■ WHAT YOU WILL DO ■
The expected output is exactly the lines below, starting at the line with "For the WW fusion, an" and ending at the line with "The ZZ fusion cross", both included; no other line belongs in it.

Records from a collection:
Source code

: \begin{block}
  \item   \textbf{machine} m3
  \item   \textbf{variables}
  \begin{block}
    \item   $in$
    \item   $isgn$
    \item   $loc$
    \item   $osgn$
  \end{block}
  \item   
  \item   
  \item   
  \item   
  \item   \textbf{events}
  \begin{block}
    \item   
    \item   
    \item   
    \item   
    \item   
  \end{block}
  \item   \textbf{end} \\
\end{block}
---
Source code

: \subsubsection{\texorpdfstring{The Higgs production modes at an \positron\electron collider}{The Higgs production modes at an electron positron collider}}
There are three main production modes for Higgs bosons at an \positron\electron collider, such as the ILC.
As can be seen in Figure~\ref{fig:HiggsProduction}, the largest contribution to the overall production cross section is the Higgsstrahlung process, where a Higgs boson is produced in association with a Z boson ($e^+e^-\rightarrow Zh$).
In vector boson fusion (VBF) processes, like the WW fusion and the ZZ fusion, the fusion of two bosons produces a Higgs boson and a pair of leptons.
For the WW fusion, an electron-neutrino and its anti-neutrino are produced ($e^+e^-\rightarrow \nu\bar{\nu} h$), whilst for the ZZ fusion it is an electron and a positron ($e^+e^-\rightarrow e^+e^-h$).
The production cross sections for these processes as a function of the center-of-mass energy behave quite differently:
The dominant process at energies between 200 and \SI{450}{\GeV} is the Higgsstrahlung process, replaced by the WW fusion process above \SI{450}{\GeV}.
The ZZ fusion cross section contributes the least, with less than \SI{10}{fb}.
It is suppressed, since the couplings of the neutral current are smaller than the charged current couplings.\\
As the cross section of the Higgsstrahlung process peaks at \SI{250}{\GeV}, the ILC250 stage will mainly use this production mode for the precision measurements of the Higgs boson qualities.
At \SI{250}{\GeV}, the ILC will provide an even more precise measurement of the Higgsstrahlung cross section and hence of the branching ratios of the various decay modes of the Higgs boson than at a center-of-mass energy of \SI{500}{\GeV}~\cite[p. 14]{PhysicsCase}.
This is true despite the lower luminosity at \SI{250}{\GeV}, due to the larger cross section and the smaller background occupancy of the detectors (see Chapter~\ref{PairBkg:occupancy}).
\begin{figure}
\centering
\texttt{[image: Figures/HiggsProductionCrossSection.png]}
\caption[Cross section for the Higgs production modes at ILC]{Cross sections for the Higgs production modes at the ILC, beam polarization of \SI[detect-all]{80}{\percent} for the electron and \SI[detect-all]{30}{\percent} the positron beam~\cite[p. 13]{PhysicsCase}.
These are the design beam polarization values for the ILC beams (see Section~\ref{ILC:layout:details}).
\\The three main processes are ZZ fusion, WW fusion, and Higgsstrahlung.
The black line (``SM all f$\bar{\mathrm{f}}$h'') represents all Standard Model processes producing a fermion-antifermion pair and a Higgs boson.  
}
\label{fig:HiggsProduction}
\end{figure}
...
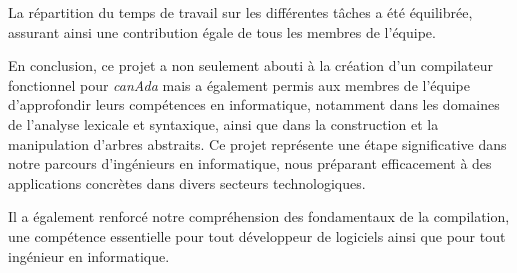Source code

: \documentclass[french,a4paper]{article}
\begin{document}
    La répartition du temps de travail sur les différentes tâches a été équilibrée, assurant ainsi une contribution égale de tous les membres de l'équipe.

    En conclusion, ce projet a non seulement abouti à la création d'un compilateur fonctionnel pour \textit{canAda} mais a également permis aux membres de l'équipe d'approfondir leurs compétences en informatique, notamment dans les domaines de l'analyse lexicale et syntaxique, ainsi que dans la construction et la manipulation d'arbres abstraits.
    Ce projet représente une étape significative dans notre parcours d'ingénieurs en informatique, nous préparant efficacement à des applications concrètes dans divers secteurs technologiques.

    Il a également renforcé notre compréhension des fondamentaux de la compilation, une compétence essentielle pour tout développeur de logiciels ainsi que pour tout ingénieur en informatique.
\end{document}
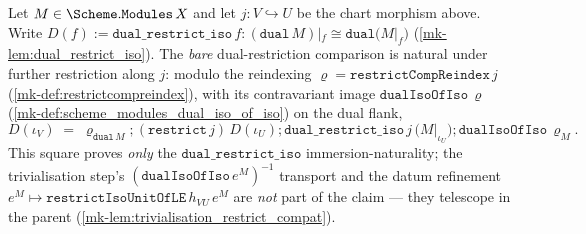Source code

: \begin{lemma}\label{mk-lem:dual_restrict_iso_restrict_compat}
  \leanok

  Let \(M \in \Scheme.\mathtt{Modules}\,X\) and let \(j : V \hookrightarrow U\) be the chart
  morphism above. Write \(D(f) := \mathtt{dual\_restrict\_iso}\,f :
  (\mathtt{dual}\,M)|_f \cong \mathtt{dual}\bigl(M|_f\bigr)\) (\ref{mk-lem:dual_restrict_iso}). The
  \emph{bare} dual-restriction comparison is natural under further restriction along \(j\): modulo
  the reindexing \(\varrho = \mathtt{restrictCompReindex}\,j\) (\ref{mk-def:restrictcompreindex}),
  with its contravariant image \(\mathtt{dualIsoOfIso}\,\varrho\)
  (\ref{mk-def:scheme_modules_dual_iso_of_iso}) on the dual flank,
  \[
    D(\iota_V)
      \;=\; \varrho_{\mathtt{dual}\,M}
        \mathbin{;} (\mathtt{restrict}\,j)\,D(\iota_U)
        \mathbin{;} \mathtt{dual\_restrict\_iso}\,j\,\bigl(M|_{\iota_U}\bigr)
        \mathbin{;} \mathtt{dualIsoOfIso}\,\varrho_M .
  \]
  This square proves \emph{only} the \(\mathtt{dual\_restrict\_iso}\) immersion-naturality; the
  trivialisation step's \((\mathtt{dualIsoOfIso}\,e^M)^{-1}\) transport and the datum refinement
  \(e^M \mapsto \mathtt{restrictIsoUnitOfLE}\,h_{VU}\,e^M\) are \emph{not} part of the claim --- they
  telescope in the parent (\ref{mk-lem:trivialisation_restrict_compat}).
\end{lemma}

■ RESULT OF THIS EXERCISE ■
For the WW fusion, an electron-neutrino and its anti-neutrino are produced ($e^+e^-\rightarrow \nu\bar{\nu} h$), whilst for the ZZ fusion it is an electron and a positron ($e^+e^-\rightarrow e^+e^-h$).
The production cross sections for these processes as a function of the center-of-mass energy behave quite differently:
The dominant process at energies between 200 and \SI{450}{\GeV} is the Higgsstrahlung process, replaced by the WW fusion process above \SI{450}{\GeV}.
The ZZ fusion cross section contributes the least, with less than \SI{10}{fb}.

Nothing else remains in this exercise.